WHAT NEEDS TO BE DONE
Below is a listing. Set down exactly the lines from the one containing "- Current usage patterns" through the one containing "### 2. Code Examples & Patterns", both ends included, and leave out the rest.
┏━━
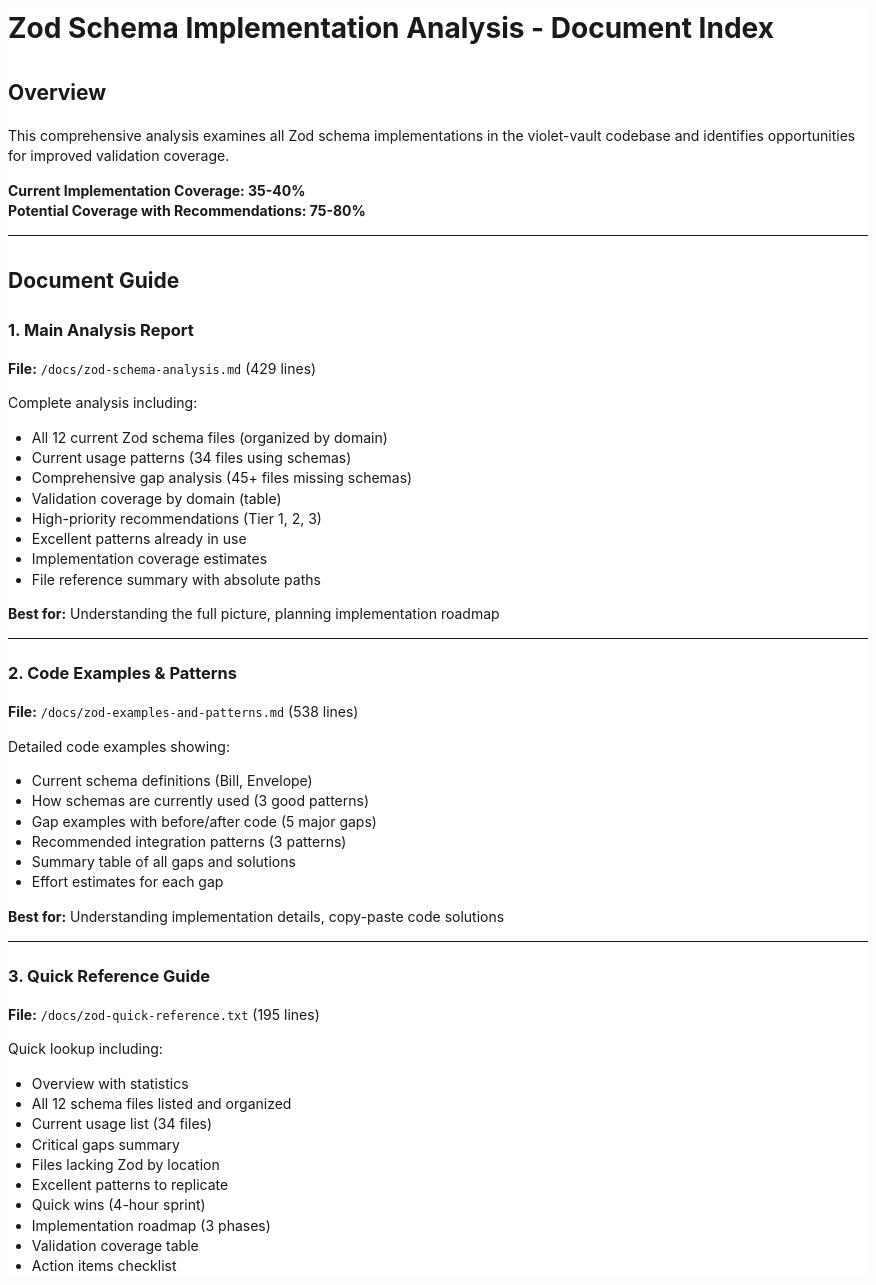 # Zod Schema Implementation Analysis - Document Index

## Overview

This comprehensive analysis examines all Zod schema implementations in the violet-vault codebase and identifies opportunities for improved validation coverage.

**Current Implementation Coverage: 35-40%**  
**Potential Coverage with Recommendations: 75-80%**

---

## Document Guide

### 1. Main Analysis Report
**File:** `/docs/zod-schema-analysis.md` (429 lines)

Complete analysis including:
- All 12 current Zod schema files (organized by domain)
- Current usage patterns (34 files using schemas)
- Comprehensive gap analysis (45+ files missing schemas)
- Validation coverage by domain (table)
- High-priority recommendations (Tier 1, 2, 3)
- Excellent patterns already in use
- Implementation coverage estimates
- File reference summary with absolute paths

**Best for:** Understanding the full picture, planning implementation roadmap

---

### 2. Code Examples & Patterns
**File:** `/docs/zod-examples-and-patterns.md` (538 lines)

Detailed code examples showing:
- Current schema definitions (Bill, Envelope)
- How schemas are currently used (3 good patterns)
- Gap examples with before/after code (5 major gaps)
- Recommended integration patterns (3 patterns)
- Summary table of all gaps and solutions
- Effort estimates for each gap

**Best for:** Understanding implementation details, copy-paste code solutions

---

### 3. Quick Reference Guide
**File:** `/docs/zod-quick-reference.txt` (195 lines)

Quick lookup including:
- Overview with statistics
- All 12 schema files listed and organized
- Current usage list (34 files)
- Critical gaps summary
- Files lacking Zod by location
- Excellent patterns to replicate
- Quick wins (4-hour sprint)
- Implementation roadmap (3 phases)
- Validation coverage table
- Action items checklist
┗━━
RESPONSE BELOW
- Current usage patterns (34 files using schemas)
- Comprehensive gap analysis (45+ files missing schemas)
- Validation coverage by domain (table)
- High-priority recommendations (Tier 1, 2, 3)
- Excellent patterns already in use
- Implementation coverage estimates
- File reference summary with absolute paths

**Best for:** Understanding the full picture, planning implementation roadmap

---

### 2. Code Examples & Patterns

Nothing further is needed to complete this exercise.